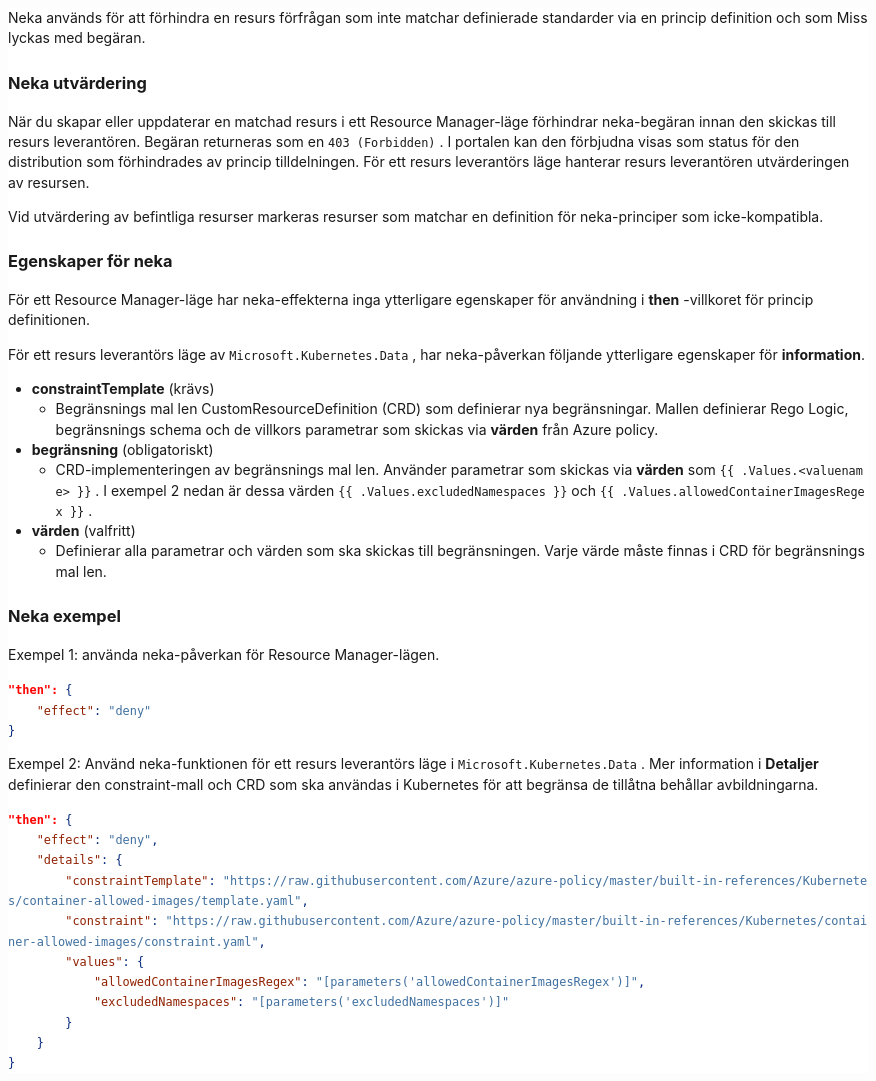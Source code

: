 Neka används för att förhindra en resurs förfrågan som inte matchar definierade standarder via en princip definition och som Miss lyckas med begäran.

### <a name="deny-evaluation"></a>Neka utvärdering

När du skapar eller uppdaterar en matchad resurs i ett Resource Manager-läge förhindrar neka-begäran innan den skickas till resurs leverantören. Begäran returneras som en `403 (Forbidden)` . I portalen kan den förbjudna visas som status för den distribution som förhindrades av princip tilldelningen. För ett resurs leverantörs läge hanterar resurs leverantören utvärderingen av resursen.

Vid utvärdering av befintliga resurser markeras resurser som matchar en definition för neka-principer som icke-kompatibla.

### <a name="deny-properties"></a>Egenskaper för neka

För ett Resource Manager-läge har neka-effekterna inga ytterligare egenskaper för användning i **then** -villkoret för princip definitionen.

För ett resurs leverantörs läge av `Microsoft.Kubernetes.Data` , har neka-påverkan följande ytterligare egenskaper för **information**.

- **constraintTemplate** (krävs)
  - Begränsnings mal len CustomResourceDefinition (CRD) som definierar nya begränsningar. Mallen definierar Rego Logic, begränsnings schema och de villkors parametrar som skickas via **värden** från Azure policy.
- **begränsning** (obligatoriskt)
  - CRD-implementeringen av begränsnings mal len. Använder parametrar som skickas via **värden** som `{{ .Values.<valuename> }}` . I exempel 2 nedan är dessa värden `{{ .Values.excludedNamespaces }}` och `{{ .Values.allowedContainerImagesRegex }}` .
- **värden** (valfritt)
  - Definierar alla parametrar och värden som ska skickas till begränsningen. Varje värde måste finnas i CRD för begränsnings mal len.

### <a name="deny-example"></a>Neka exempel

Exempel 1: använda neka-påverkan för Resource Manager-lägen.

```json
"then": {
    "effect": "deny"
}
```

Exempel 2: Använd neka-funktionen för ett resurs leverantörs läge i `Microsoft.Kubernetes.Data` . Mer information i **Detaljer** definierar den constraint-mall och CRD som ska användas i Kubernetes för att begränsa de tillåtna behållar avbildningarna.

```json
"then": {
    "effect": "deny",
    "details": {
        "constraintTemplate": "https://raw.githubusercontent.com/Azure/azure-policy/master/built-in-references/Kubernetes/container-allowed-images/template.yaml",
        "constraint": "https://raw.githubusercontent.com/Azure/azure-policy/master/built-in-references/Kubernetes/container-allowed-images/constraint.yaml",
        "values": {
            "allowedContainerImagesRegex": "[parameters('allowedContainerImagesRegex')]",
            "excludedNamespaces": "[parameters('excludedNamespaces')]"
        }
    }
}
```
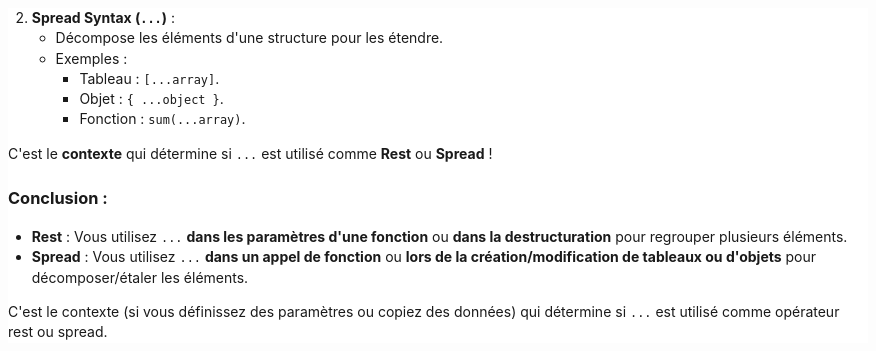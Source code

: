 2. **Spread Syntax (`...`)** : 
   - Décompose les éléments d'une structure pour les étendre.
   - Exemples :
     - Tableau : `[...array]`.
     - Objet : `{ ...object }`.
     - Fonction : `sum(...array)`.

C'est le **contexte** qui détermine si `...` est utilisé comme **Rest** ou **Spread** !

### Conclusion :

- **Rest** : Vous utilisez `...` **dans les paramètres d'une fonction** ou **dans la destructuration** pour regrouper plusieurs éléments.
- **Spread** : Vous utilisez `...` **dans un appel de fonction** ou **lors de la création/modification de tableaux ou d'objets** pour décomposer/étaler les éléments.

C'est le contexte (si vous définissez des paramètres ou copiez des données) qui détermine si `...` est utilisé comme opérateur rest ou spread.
········
Each entry should come back exactly as written, with its pictures omitted.

Source code

: Neka används för att förhindra en resurs förfrågan som inte matchar definierade standarder via en princip definition och som Miss lyckas med begäran.

### <a name="deny-evaluation"></a>Neka utvärdering

När du skapar eller uppdaterar en matchad resurs i ett Resource Manager-läge förhindrar neka-begäran innan den skickas till resurs leverantören. Begäran returneras som en `403 (Forbidden)` . I portalen kan den förbjudna visas som status för den distribution som förhindrades av princip tilldelningen. För ett resurs leverantörs läge hanterar resurs leverantören utvärderingen av resursen.

Vid utvärdering av befintliga resurser markeras resurser som matchar en definition för neka-principer som icke-kompatibla.

### <a name="deny-properties"></a>Egenskaper för neka

För ett Resource Manager-läge har neka-effekterna inga ytterligare egenskaper för användning i **then** -villkoret för princip definitionen.

För ett resurs leverantörs läge av `Microsoft.Kubernetes.Data` , har neka-påverkan följande ytterligare egenskaper för **information**.

- **constraintTemplate** (krävs)
  - Begränsnings mal len CustomResourceDefinition (CRD) som definierar nya begränsningar. Mallen definierar Rego Logic, begränsnings schema och de villkors parametrar som skickas via **värden** från Azure policy.
- **begränsning** (obligatoriskt)
  - CRD-implementeringen av begränsnings mal len. Använder parametrar som skickas via **värden** som `{{ .Values.<valuename> }}` . I exempel 2 nedan är dessa värden `{{ .Values.excludedNamespaces }}` och `{{ .Values.allowedContainerImagesRegex }}` .
- **värden** (valfritt)
  - Definierar alla parametrar och värden som ska skickas till begränsningen. Varje värde måste finnas i CRD för begränsnings mal len.

### <a name="deny-example"></a>Neka exempel

Exempel 1: använda neka-påverkan för Resource Manager-lägen.

```json
"then": {
    "effect": "deny"
}
```

Exempel 2: Använd neka-funktionen för ett resurs leverantörs läge i `Microsoft.Kubernetes.Data` . Mer information i **Detaljer** definierar den constraint-mall och CRD som ska användas i Kubernetes för att begränsa de tillåtna behållar avbildningarna.

```json
"then": {
    "effect": "deny",
    "details": {
        "constraintTemplate": "https://raw.githubusercontent.com/Azure/azure-policy/master/built-in-references/Kubernetes/container-allowed-images/template.yaml",
        "constraint": "https://raw.githubusercontent.com/Azure/azure-policy/master/built-in-references/Kubernetes/container-allowed-images/constraint.yaml",
        "values": {
            "allowedContainerImagesRegex": "[parameters('allowedContainerImagesRegex')]",
            "excludedNamespaces": "[parameters('excludedNamespaces')]"
        }
    }
}
```
Source code

: 2. **Spread Syntax (`...`)** : 
   - Décompose les éléments d'une structure pour les étendre.
   - Exemples :
     - Tableau : `[...array]`.
     - Objet : `{ ...object }`.
     - Fonction : `sum(...array)`.

C'est le **contexte** qui détermine si `...` est utilisé comme **Rest** ou **Spread** !

### Conclusion :

- **Rest** : Vous utilisez `...` **dans les paramètres d'une fonction** ou **dans la destructuration** pour regrouper plusieurs éléments.
- **Spread** : Vous utilisez `...` **dans un appel de fonction** ou **lors de la création/modification de tableaux ou d'objets** pour décomposer/étaler les éléments.

C'est le contexte (si vous définissez des paramètres ou copiez des données) qui détermine si `...` est utilisé comme opérateur rest ou spread.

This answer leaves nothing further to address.